Job Simulator: The 2050 Archives Review
Many people use video games to escape from the ordinary, so the concept of Job Simulator might seem pointless at first. Players performs basic duties of four everyday occupations: office worker, chef, convenience store clerk, and auto mechanic. However, putting on your Vive headset isn’t like heading off to the daily grind. Owlchemy Labs’ VR title has plenty of irreverence and surprises, but I was still happy to punch out at the end of the day.

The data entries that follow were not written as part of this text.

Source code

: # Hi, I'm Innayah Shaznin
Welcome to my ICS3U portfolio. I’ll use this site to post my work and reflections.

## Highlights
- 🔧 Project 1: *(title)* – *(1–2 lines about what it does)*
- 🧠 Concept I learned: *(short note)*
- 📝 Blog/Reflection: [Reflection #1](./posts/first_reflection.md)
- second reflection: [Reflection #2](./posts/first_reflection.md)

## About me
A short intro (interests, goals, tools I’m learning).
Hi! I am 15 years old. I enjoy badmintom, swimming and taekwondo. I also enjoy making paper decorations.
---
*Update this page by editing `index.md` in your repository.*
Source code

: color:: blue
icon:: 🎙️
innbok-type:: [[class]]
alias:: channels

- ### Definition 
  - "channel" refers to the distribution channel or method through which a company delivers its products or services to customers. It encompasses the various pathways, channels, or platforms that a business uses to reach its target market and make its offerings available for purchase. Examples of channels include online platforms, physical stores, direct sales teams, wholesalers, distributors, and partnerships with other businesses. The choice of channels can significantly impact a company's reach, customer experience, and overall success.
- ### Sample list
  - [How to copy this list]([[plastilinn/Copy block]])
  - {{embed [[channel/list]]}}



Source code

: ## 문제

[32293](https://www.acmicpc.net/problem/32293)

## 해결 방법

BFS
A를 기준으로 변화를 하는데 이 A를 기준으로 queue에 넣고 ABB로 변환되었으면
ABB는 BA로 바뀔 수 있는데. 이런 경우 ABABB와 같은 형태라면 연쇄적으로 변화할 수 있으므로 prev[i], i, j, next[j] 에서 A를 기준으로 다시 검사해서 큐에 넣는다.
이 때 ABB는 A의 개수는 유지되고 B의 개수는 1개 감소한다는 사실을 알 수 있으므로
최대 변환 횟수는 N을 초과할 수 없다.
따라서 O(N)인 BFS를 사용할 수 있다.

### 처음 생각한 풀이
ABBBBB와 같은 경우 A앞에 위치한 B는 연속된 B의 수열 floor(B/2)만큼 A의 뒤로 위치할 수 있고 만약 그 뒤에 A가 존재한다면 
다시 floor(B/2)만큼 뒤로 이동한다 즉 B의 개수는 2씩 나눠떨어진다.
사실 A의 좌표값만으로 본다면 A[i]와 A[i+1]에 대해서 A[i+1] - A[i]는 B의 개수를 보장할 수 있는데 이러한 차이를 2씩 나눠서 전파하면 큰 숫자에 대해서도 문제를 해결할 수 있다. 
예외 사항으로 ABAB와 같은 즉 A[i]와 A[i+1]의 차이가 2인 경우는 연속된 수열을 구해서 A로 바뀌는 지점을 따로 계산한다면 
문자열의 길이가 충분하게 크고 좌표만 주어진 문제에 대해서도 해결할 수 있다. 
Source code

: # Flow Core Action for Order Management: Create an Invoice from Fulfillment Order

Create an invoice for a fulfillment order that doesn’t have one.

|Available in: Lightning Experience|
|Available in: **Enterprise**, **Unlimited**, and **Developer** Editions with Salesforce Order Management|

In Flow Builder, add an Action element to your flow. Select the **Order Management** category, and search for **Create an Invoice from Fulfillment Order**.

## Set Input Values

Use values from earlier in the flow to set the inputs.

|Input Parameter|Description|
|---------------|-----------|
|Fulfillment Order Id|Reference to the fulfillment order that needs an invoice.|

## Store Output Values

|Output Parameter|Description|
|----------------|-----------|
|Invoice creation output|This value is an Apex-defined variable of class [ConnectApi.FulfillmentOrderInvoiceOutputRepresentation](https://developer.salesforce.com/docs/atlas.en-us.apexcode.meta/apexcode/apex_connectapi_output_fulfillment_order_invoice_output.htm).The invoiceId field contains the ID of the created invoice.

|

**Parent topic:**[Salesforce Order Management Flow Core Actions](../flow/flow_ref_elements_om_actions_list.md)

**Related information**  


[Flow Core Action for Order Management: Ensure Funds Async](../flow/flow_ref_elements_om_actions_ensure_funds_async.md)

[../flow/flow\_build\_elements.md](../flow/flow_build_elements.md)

While the professions seem familiar at first, you quickly realize something isn’t normal. The copy machine spits out solid objects, and you “burn CDs” by putting them in a toaster. The jobs you’re simulating don’t always line up with reality; they are just the closest approximations that robots in the year 2050 can imagine. This disconnect is the source of a lot of funny moments (and frequent uses of “job” as a verb), and that charm and humor is the main draw of Job Simulator.

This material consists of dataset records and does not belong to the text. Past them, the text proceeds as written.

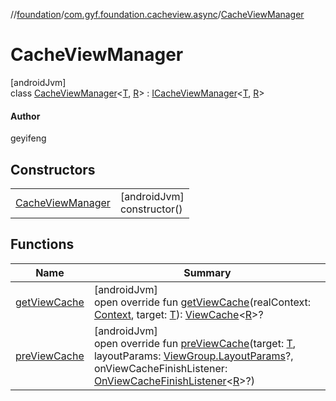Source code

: //[foundation](../../../index.md)/[com.gyf.foundation.cacheview.async](../index.md)/[CacheViewManager](index.md)

# CacheViewManager

[androidJvm]\
class [CacheViewManager](index.md)&lt;[T](index.md), [R](index.md)&gt; : [ICacheViewManager](../-i-cache-view-manager/index.md)&lt;[T](index.md), [R](index.md)&gt; 

#### Author

geyifeng

## Constructors

| | |
|---|---|
| [CacheViewManager](-cache-view-manager.md) | [androidJvm]<br>constructor() |

## Functions

| Name | Summary |
|---|---|
| [getViewCache](get-view-cache.md) | [androidJvm]<br>open override fun [getViewCache](get-view-cache.md)(realContext: [Context](https://developer.android.com/reference/kotlin/android/content/Context.html), target: [T](index.md)): [ViewCache](../../com.gyf.foundation.cacheview.view/-view-cache/index.md)&lt;[R](index.md)&gt;? |
| [preViewCache](pre-view-cache.md) | [androidJvm]<br>open override fun [preViewCache](pre-view-cache.md)(target: [T](index.md), layoutParams: [ViewGroup.LayoutParams](https://developer.android.com/reference/kotlin/android/view/ViewGroup.LayoutParams.html)?, onViewCacheFinishListener: [OnViewCacheFinishListener](../../com.gyf.foundation.cacheview.callback/-on-view-cache-finish-listener/index.md)&lt;[R](index.md)&gt;?) |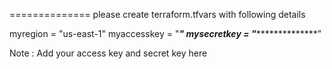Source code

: ==============
please create
terraform.tfvars
with following details

myregion = "us-east-1"
myaccesskey = "***************"
mysecretkey = "*****************************”

Note : Add your access key and secret key here


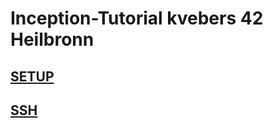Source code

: # Inception-Tutorial kvebers 42 Heilbronn

## [SETUP](https://github.com/kvebers/Inception-Tutorial/blob/main/PART_1_SETUP.md)

## [SSH](https://github.com/kvebers/Inception-Tutorial/blob/main/PART_2.md) 

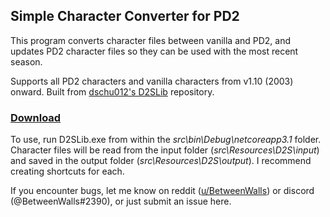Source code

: ## Simple Character Converter for PD2
This program converts character files between vanilla and PD2, and updates PD2 character files so they can be used with the most recent season.

Supports all PD2 characters and vanilla characters from v1.10 (2003) onward. Built from [dschu012's D2SLib](https://github.com/dschu012/D2SLib) repository.

### [Download](https://github.com/BetweenWalls/PD2-Converter/archive/main.zip)

To use, run D2SLib.exe from within the *src\bin\Debug\netcoreapp3.1* folder. Character files will be read from the input folder (*src\Resources\D2S\input*) and saved in the output folder (*src\Resources\D2S\output*). I recommend creating shortcuts for each.

If you encounter bugs, let me know on reddit ([u/BetweenWalls](https://www.reddit.com/message/compose/?to=BetweenWalls)) or discord (@BetweenWalls#2390), or just submit an issue here.
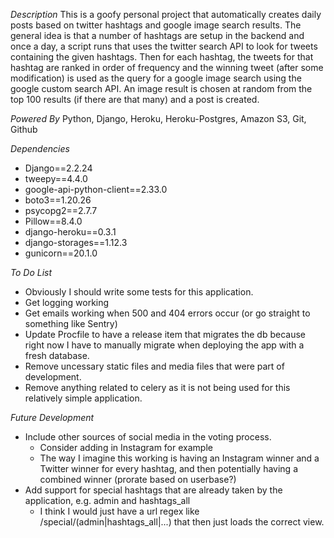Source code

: 
*Description*
This is a goofy personal project that automatically creates daily posts based on twitter hashtags and google image search results. The general idea is that a number of hashtags are setup in the backend and once a day, a script runs that uses the twitter search API to look for tweets containing the given hashtags. Then for each hashtag, the tweets for that hashtag are ranked in order of frequency and the winning tweet (after some modification) is used as the query for a google image search using the google custom search API. An image result is chosen at random from the top 100 results (if there are that many) and a post is created. 

*Powered By*
Python, Django, Heroku, Heroku-Postgres, Amazon S3, Git, Github 

*Dependencies*
- Django==2.2.24
- tweepy==4.4.0
- google-api-python-client==2.33.0
- boto3==1.20.26
- psycopg2==2.7.7
- Pillow==8.4.0
- django-heroku==0.3.1
- django-storages==1.12.3
- gunicorn==20.1.0

*To Do List*
- Obviously I should write some tests for this application. 
- Get logging working
- Get emails working when 500 and 404 errors occur (or go straight to something like Sentry)
- Update Procfile to have a release item that migrates the db because right now I have to manually migrate when deploying the app with a fresh database. 
- Remove uncessary static files and media files that were part of development. 
- Remove anything related to celery as it is not being used for this relatively simple application. 


*Future Development*
- Include other sources of social media in the voting process. 
	- Consider adding in Instagram for example
	- The way I imagine this working is having an Instagram winner and a Twitter winner for every hashtag, and then potentially having a combined winner (prorate based on userbase?)
- Add support for special hashtags that are already taken by the application, e.g. admin and hashtags_all
	- I think I would just have a url regex like /special/(admin|hashtags_all|...) that then just loads the correct view. 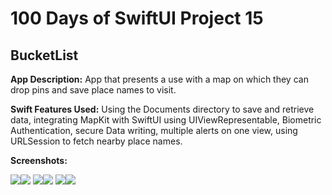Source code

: # 100 Days of SwiftUI Project 15

## BucketList

**App Description:**  App that presents a use with a map on which they can drop pins and save place names to visit.

**Swift Features Used:**
Using the Documents directory to save and retrieve data, integrating MapKit with SwiftUI using UIViewRepresentable, Biometric Authentication, secure Data writing, multiple alerts on one view, using URLSession to fetch nearby place names.

**Screenshots:**

![](./ScreenShots/100D_P15_01.png)![](./ScreenShots/100D_P15_02.png)
![](./ScreenShots/100D_P15_03.png)![](./ScreenShots/100D_P15_04.png)
![](./ScreenShots/100D_P15_05.png)![](./ScreenShots/100D_P15_06.png)
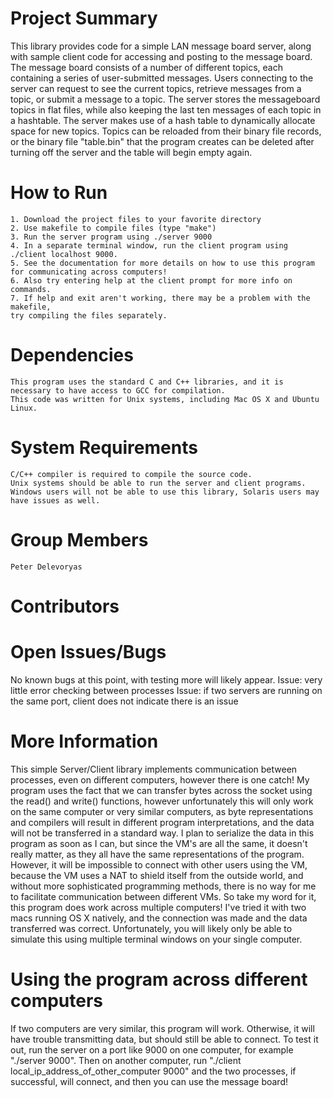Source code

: # Project Summary
This library provides code for a simple LAN message board server, along with sample client code for accessing and posting to the message board.
The message board consists of a number of different topics, each containing a series of user-submitted messages.
Users connecting to the server can request to see the current topics, retrieve messages from a topic, or submit a message to a topic.
The server stores the messageboard topics in flat files, while also keeping the last ten messages of each topic in a hashtable.
The server makes use of a hash table to dynamically allocate space for new topics. Topics can be reloaded from
their binary file records, or the binary file "table.bin" that the program creates can be deleted after
turning off the server and the table will begin empty again.

# How to Run
    1. Download the project files to your favorite directory
    2. Use makefile to compile files (type "make")
    3. Run the server program using ./server 9000
    4. In a separate terminal window, run the client program using ./client localhost 9000.
    5. See the documentation for more details on how to use this program for communicating across computers!
    6. Also try entering help at the client prompt for more info on commands.
    7. If help and exit aren't working, there may be a problem with the makefile,
    try compiling the files separately.

# Dependencies
    This program uses the standard C and C++ libraries, and it is necessary to have access to GCC for compilation.
    This code was written for Unix systems, including Mac OS X and Ubuntu Linux.

# System Requirements
    C/C++ compiler is required to compile the source code.
    Unix systems should be able to run the server and client programs.
    Windows users will not be able to use this library, Solaris users may have issues as well.

# Group Members
    Peter Delevoryas

# Contributors

# Open Issues/Bugs
No known bugs at this point, with testing more will likely appear.
Issue: very little error checking between processes
Issue: if two servers are running on the same port, client does not indicate there is an issue

# More Information
This simple Server/Client library implements communication between processes, even on different computers, however there is one catch! My program uses the fact that we can transfer bytes across the socket using the read() and write() functions, however unfortunately this will only work on the same computer or very similar computers, as byte representations and compilers will result in different program interpretations, and the data will not be transferred in a standard way. I plan to serialize the data in this program as soon as I can, but since the VM's are all the same, it doesn't really matter, as they all have the same representations of the program. However, it will be impossible to connect with other users using the VM, because the VM uses a NAT to shield itself from the outside world, and without more sophisticated programming methods, there is no way for me to facilitate communication between different VMs. So take my word for it, this program does work across multiple computers! I've tried it with two macs running OS X natively, and the connection was made and the data transferred was correct. Unfortunately, you will likely only be able to simulate this using multiple terminal windows on your single computer.

# Using the program across different computers
If two computers are very similar, this program will work. Otherwise, it will
have trouble transmitting data, but should still be able to connect.
To test it out, run the server on a port like 9000 on one computer,
for example "./server 9000".
Then on another computer, run "./client local_ip_address_of_other_computer 9000"
and the two processes, if successful, will connect, and then you can use the message board!
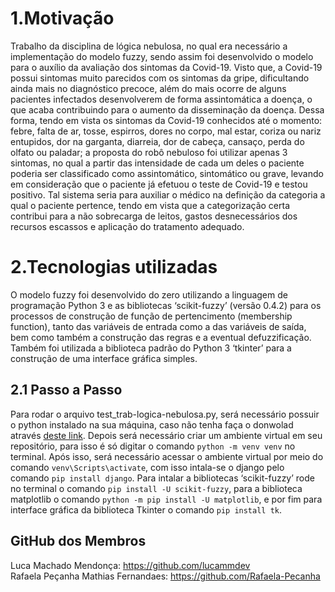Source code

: # 1.Motivação
Trabalho da disciplina de lógica nebulosa, no qual era necessário a implementação do modelo fuzzy, sendo assim foi desenvolvido o modelo para o auxílio da avaliação dos sintomas da Covid-19. Visto que, a Covid-19 possui sintomas muito parecidos com os sintomas da gripe, dificultando ainda mais no diagnóstico precoce, além do mais ocorre de alguns pacientes infectados desenvolverem de forma assintomática a doença, o que acaba contribuindo para o aumento da disseminação da doença. Dessa forma,  tendo em vista os sintomas da Covid-19 conhecidos até o momento: febre, falta de ar, tosse, espirros, dores no corpo, mal estar, coriza ou nariz entupidos, dor na garganta, diarreia, dor de cabeça, cansaço, perda do olfato ou paladar; a proposta do robô nebuloso foi utilizar apenas 3 sintomas, no qual a partir das intensidade de cada um  deles o  paciente poderia ser classificado como assintomático, sintomático ou grave, levando em consideração que o paciente já efetuou o teste de Covid-19 e testou positivo. Tal sistema  seria para auxiliar o médico na definição da categoria a qual o paciente pertence, tendo em vista que a categorização certa contribui para a não sobrecarga de leitos, gastos desnecessários dos recursos escassos e aplicação do tratamento adequado.

# 2.Tecnologias utilizadas

O modelo fuzzy foi desenvolvido do zero utilizando a linguagem de programação Python 3 e as bibliotecas ‘scikit-fuzzy’ (versão 0.4.2) para os processos de construção de função de pertencimento (membership function), tanto das variáveis de entrada como a das variáveis de saída, bem como também a construção das regras e a eventual defuzzificação. Também foi utilizada a biblioteca padrão do Python 3 ‘tkinter’ para a construção de uma interface gráfica simples.


## 2.1 Passo a Passo 
Para rodar o arquivo test_trab-logica-nebulosa.py, será necessário possuir o python instalado na sua máquina, caso não tenha faça o donwolad através [deste link](https://www.python.org/downloads/). Depois será necessário criar um ambiente virtual em seu repositório, para isso é só digitar o comando  `python -m venv venv` no terminal. Após isso, será necessário acessar o ambiente virtual por meio do comando `venv\Scripts\activate`, com isso intala-se o django pelo comando `pip install django`.
Para intalar a bibliotecas ‘scikit-fuzzy’ rode no terminal o comando `pip install -U scikit-fuzzy`, para a biblioteca matplotlib o comando `python -m pip install -U matplotlib`, e por fim para interface gráfica da biblioteca Tkinter o comando `pip install tk`.


## GitHub dos Membros

Luca Machado Mendonça: https://github.com/lucammdev
<br>
Rafaela Peçanha Mathias Fernandaes: https://github.com/Rafaela-Pecanha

The professions are well-suited to the Vive experience, giving you small and densely packed work areas for your various tasks. You make coffee, add fluid to cars, put hotdogs on the rollers, and cook steaks depending on your currently selected sequence. Each job has a standalone linear progression of tasks to complete, but they all have you using the controllers to navigate 3D space, grabbing objects, turning dials, and pressing buttons. Controlling your in-game hands occasionally feels clumsy, but that also results in entertaining moments, like knocking the fire extinguisher onto the stove, or throwing paper airplanes at your co-workers. Because your tasks are painfully simple, these mistakes never have any repercussions, so they’re easy to laugh off.
From kitchens to cubicles, you have enough space to maneuver and interact, but the limitations of your play space still make sense. Counters and machinery present intuitive boundaries, so I never worried about inadvertently hitting walls. If anything, the danger is thinking the in-game surroundings are real; I leaned back against a non-existent wall once, and also tried to use a virtual table to support myself as I bent down. While the workplaces have lots of objects to interact with, being limited to four environments means that you quickly exhaust your options; without any additional challenges or modes, you have no reason to keep playing after you complete your assigned duties.

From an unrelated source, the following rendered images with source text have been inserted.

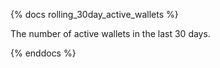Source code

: {% docs rolling_30day_active_wallets %}

The number of active wallets in the last 30 days.

{% enddocs %}
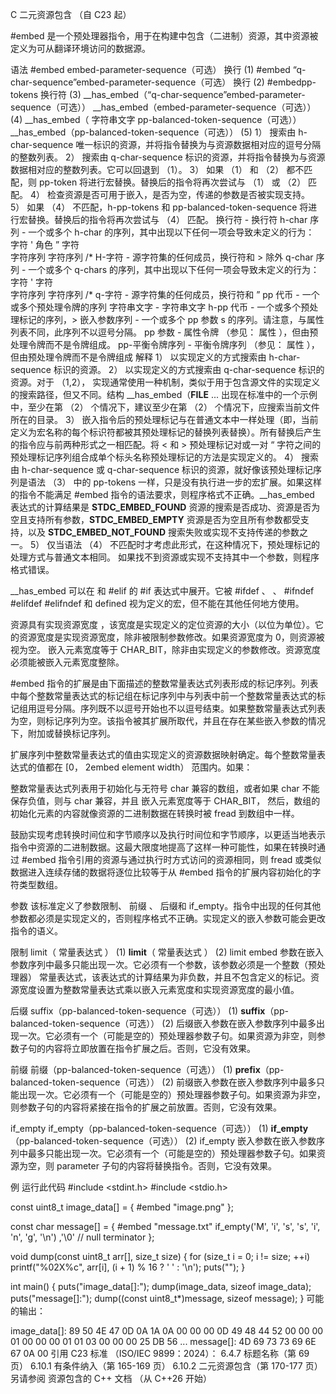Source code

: C 二元资源包含 （自 C23 起）

#embed 是一个预处理器指令，用于在构建中包含（二进制）资源，其中资源被定义为可从翻译环境访问的数据源。

语法
#embed <h-char-sequence>embed-parameter-sequence（可选） 换行	(1)	
#embed “q-char-sequence”embed-parameter-sequence（可选） 换行	(2)	
#embedpp-tokens 换行符	(3)	
__has_embed（“q-char-sequence”embed-parameter-sequence（可选））
__has_embed（<h-char-sequence>embed-parameter-sequence（可选））	(4)	
__has_embed（ 字符串文字 pp-balanced-token-sequence（可选））
__has_embed（<h-pp-tokens>pp-balanced-token-sequence（可选））	(5)	
1） 搜索由 h-char-sequence 唯一标识的资源，并将指令替换为与资源数据相对应的逗号分隔的整数列表。
2） 搜索由 q-char-sequence 标识的资源，并将指令替换为与资源数据相对应的整数列表。它可以回退到 （1）。
3） 如果 （1） 和 （2） 都不匹配，则 pp-token 将进行宏替换。替换后的指令将再次尝试与 （1） 或 （2） 匹配。
4） 检查资源是否可用于嵌入，是否为空，传递的参数是否被实现支持。
5） 如果 （4） 不匹配，h-pp-tokens 和 pp-balanced-token-sequence 将进行宏替换。替换后的指令将再次尝试与 （4） 匹配。
换行符	-	换行符
h-char 序列	-	一个或多个 h-char 的序列，其中出现以下任何一项会导致未定义的行为：
字符 '
角色 ”
字符 \
字符序列
字符序列 /*
H-字符	-	源字符集的任何成员，换行符和 > 除外
q-char 序列	-	一个或多个 q-chars 的序列，其中出现以下任何一项会导致未定义的行为：
字符 '
字符 \
字符序列
字符序列 /*
q-字符	-	源字符集的任何成员，换行符和 ”
pp 代币	-	一个或多个预处理令牌的序列
字符串文字	-	字符串文字
h-pp 代币	-	一个或多个预处理标记的序列，>
嵌入参数序列	-	一个或多个 pp 参数 s 的序列。请注意，与属性列表不同，此序列不以逗号分隔。
pp 参数	-	属性令牌 （参见： 属性 ），但由预处理令牌而不是令牌组成。
pp-平衡令牌序列	-	平衡令牌序列 （参见： 属性 ），但由预处理令牌而不是令牌组成
解释
1） 以实现定义的方式搜索由 h-char-sequence 标识的资源。
2） 以实现定义的方式搜索由 q-char-sequence 标识的资源。对于 （1,2）， 实现通常使用一种机制，类似于用于包含源文件的实现定义的搜索路径，但又不同。结构 __has_embed（__FILE__ ... 出现在标准中的一个示例中，至少在第 （2） 个情况下，建议至少在第 （2） 个情况下，应搜索当前文件所在的目录。
3） 嵌入指令后的预处理标记与在普通文本中一样处理（即，当前定义为宏名称的每个标识符都被其预处理标记的替换列表替换）。所有替换后产生的指令应与前两种形式之一相匹配。将 < 和 > 预处理标记对或一对 “ 字符之间的预处理标记序列组合成单个标头名称预处理标记的方法是实现定义的。
4） 搜索由 h-char-sequence 或 q-char-sequence 标识的资源，就好像该预处理标记序列是语法 （3） 中的 pp-tokens 一样，只是没有执行进一步的宏扩展。如果这样的指令不能满足 #embed 指令的语法要求，则程序格式不正确。__has_embed 表达式的计算结果是 __STDC_EMBED_FOUND__ 资源的搜索是否成功、资源是否为空且支持所有参数，__STDC_EMBED_EMPTY__ 资源是否为空且所有参数都受支持，以及 __STDC_EMBED_NOT_FOUND__ 搜索失败或实现不支持传递的参数之一。
5） 仅当语法 （4） 不匹配时才考虑此形式，在这种情况下，预处理标记的处理方式与普通文本相同。
如果找不到资源或实现不支持其中一个参数，则程序格式错误。

__has_embed 可以在 和 #elif 的 #if 表达式中展开。它被 #ifdef 、 、 #ifndef #elifdef #elifndef 和 defined 视为定义的宏，但不能在其他任何地方使用。

资源具有实现资源宽度 ，该宽度是实现定义的定位资源的大小（以位为单位）。它的资源宽度是实现资源宽度，除非被限制参数修改。如果资源宽度为 0，则资源被视为空。 嵌入元素宽度等于 CHAR_BIT，除非由实现定义的参数修改。资源宽度必须能被嵌入元素宽度整除。

#embed 指令的扩展是由下面描述的整数常量表达式列表形成的标记序列。列表中每个整数常量表达式的标记组在标记序列中与列表中前一个整数常量表达式的标记组用逗号分隔。序列既不以逗号开始也不以逗号结束。如果整数常量表达式列表为空，则标记序列为空。该指令被其扩展所取代，并且在存在某些嵌入参数的情况下，附加或替换标记序列。

扩展序列中整数常量表达式的值由实现定义的资源数据映射确定。每个整数常量表达式的值都在 [0， 2embed element width） 范围内。如果：

整数常量表达式列表用于初始化与无符号 char 兼容的数组，或者如果 char 不能保存负值，则与 char 兼容，并且
嵌入元素宽度等于 CHAR_BIT，
然后，数组的初始化元素的内容就像资源的二进制数据在转换时被 fread 到数组中一样。

鼓励实现考虑转换时间位和字节顺序以及执行时间位和字节顺序，以更适当地表示指令中资源的二进制数据。这最大限度地提高了这样一种可能性，如果在转换时通过 #embed 指令引用的资源与通过执行时方式访问的资源相同，则 fread 或类似数据进入连续存储的数据将逐位比较等于从 #embed 指令的扩展内容初始化的字符类型数组。

参数
该标准定义了参数限制、 前缀 、 后缀和 if_empty。指令中出现的任何其他参数都必须是实现定义的，否则程序格式不正确。实现定义的嵌入参数可能会更改指令的语义。

限制
limit（ 常量表达式 ）	(1)	
__limit__（ 常量表达式 ）	(2)	
limit embed 参数在嵌入参数序列中最多只能出现一次。它必须有一个参数，该参数必须是一个整数（预处理器） 常量表达式，该表达式的计算结果为非负数，并且不包含定义的标记。资源宽度设置为整数常量表达式乘以嵌入元素宽度和实现资源宽度的最小值。

后缀
suffix（pp-balanced-token-sequence（可选））	(1)	
__suffix__（pp-balanced-token-sequence（可选））	(2)	
后缀嵌入参数在嵌入参数序列中最多出现一次。它必须有一个（可能是空的）预处理器参数子句。如果资源为非空，则参数子句的内容将立即放置在指令扩展之后。否则，它没有效果。

前缀
前缀（pp-balanced-token-sequence（可选））	(1)	
__prefix__（pp-balanced-token-sequence（可选））	(2)	
前缀嵌入参数在嵌入参数序列中最多只能出现一次。它必须有一个（可能是空的）预处理器参数子句。如果资源为非空，则参数子句的内容将紧接在指令的扩展之前放置。否则，它没有效果。

if_empty
if_empty（pp-balanced-token-sequence（可选））	(1)	
__if_empty__（pp-balanced-token-sequence（可选））	(2)	
if_empty 嵌入参数在嵌入参数序列中最多只能出现一次。它必须有一个（可能是空的）预处理器参数子句。如果资源为空，则 parameter 子句的内容将替换指令。否则，它没有效果。

例
运行此代码
#include <stdint.h>
#include <stdio.h>
 
const uint8_t image_data[] =
{
#embed "image.png"
};
 
const char message[] =
{
#embed "message.txt" if_empty('M', 'i', 's', 's', 'i', 'n', 'g', '\n')
,'\0' // null terminator
};
 
void dump(const uint8_t arr[], size_t size)
{
    for (size_t i = 0; i != size; ++i)
        printf("%02X%c", arr[i], (i + 1) % 16 ? ' ' : '\n');
    puts("");
}
 
int main()
{
    puts("image_data[]:");
    dump(image_data, sizeof image_data);
    puts("message[]:");
    dump((const uint8_t*)message, sizeof message);
}
可能的输出：

image_data[]:
89 50 4E 47 0D 0A 1A 0A 00 00 00 0D 49 48 44 52
00 00 00 01 00 00 00 01 01 03 00 00 00 25 DB 56
...
message[]:
4D 69 73 73 69 6E 67 0A 00
引用
C23 标准 （ISO/IEC 9899：2024）：
6.4.7 标题名称（第 69 页）
6.10.1 有条件纳入（第 165-169 页）
6.10.2 二元资源包含（第 170-177 页）
另请参阅
资源包含的 C++ 文档 （从 C++26 开始）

Despite the changing backdrop, everything from the jokes to the tasks run together; whether you’re putting gum in a bag or a tomato in a blender, you’re basically going through the same motions. They’re clever the first few times, but you already have a limited variety of activities, and all the repetition doesn’t help.
Job Simulator lives up to its own ambitions, presenting a compact, cute, and accessible showcase for interacting with virtual locations. I can’t deny the fun and novelty of the experience, but the entertainment fades quickly. Popping in for a few minutes to dump an energy drink on an engine or make fire-extinguisher soup is funny, but that’s as deep as the experience goes. The laid-back toybox structure means that I was never under pressure, but I was also never challenged or engaged beyond VR’s universal joy of inhabiting a digital space.